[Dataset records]
════════

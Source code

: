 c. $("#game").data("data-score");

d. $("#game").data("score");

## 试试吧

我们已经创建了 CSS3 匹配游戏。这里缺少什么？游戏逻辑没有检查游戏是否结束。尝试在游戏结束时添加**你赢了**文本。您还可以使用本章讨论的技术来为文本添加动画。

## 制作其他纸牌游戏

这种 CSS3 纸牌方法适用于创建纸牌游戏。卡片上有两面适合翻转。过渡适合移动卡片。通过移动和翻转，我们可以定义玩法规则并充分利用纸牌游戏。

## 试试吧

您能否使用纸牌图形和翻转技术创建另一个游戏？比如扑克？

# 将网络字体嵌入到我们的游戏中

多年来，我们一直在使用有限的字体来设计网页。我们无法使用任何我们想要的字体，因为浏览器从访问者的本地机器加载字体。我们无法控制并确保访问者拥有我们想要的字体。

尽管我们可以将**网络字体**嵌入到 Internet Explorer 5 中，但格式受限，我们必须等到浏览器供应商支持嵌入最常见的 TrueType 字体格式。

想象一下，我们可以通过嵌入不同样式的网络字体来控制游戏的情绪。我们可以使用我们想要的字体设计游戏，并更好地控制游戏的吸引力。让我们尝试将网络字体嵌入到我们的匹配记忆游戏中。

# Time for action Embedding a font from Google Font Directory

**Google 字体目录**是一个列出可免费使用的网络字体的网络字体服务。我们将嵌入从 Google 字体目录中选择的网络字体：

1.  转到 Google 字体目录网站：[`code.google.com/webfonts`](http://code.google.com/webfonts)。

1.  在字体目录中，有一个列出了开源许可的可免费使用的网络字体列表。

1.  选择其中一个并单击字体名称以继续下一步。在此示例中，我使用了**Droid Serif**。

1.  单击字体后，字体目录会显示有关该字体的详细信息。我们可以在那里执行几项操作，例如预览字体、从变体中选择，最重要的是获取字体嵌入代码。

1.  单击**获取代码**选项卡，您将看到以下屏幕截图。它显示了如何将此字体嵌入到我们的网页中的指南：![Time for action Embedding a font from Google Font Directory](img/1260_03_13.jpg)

════════

Transcribe the records in full, so that each line reads exactly as before.

Source code

: c. $("#game").data("data-score");

d. $("#game").data("score");

## 试试吧

我们已经创建了 CSS3 匹配游戏。这里缺少什么？游戏逻辑没有检查游戏是否结束。尝试在游戏结束时添加**你赢了**文本。您还可以使用本章讨论的技术来为文本添加动画。

## 制作其他纸牌游戏

这种 CSS3 纸牌方法适用于创建纸牌游戏。卡片上有两面适合翻转。过渡适合移动卡片。通过移动和翻转，我们可以定义玩法规则并充分利用纸牌游戏。

## 试试吧

您能否使用纸牌图形和翻转技术创建另一个游戏？比如扑克？

# 将网络字体嵌入到我们的游戏中

多年来，我们一直在使用有限的字体来设计网页。我们无法使用任何我们想要的字体，因为浏览器从访问者的本地机器加载字体。我们无法控制并确保访问者拥有我们想要的字体。

尽管我们可以将**网络字体**嵌入到 Internet Explorer 5 中，但格式受限，我们必须等到浏览器供应商支持嵌入最常见的 TrueType 字体格式。

想象一下，我们可以通过嵌入不同样式的网络字体来控制游戏的情绪。我们可以使用我们想要的字体设计游戏，并更好地控制游戏的吸引力。让我们尝试将网络字体嵌入到我们的匹配记忆游戏中。

# Time for action Embedding a font from Google Font Directory

**Google 字体目录**是一个列出可免费使用的网络字体的网络字体服务。我们将嵌入从 Google 字体目录中选择的网络字体：

1.  转到 Google 字体目录网站：[`code.google.com/webfonts`](http://code.google.com/webfonts)。

1.  在字体目录中，有一个列出了开源许可的可免费使用的网络字体列表。

1.  选择其中一个并单击字体名称以继续下一步。在此示例中，我使用了**Droid Serif**。

1.  单击字体后，字体目录会显示有关该字体的详细信息。我们可以在那里执行几项操作，例如预览字体、从变体中选择，最重要的是获取字体嵌入代码。

1.  单击**获取代码**选项卡，您将看到以下屏幕截图。它显示了如何将此字体嵌入到我们的网页中的指南：![Time for action Embedding a font from Google Font Directory](img/1260_03_13.jpg)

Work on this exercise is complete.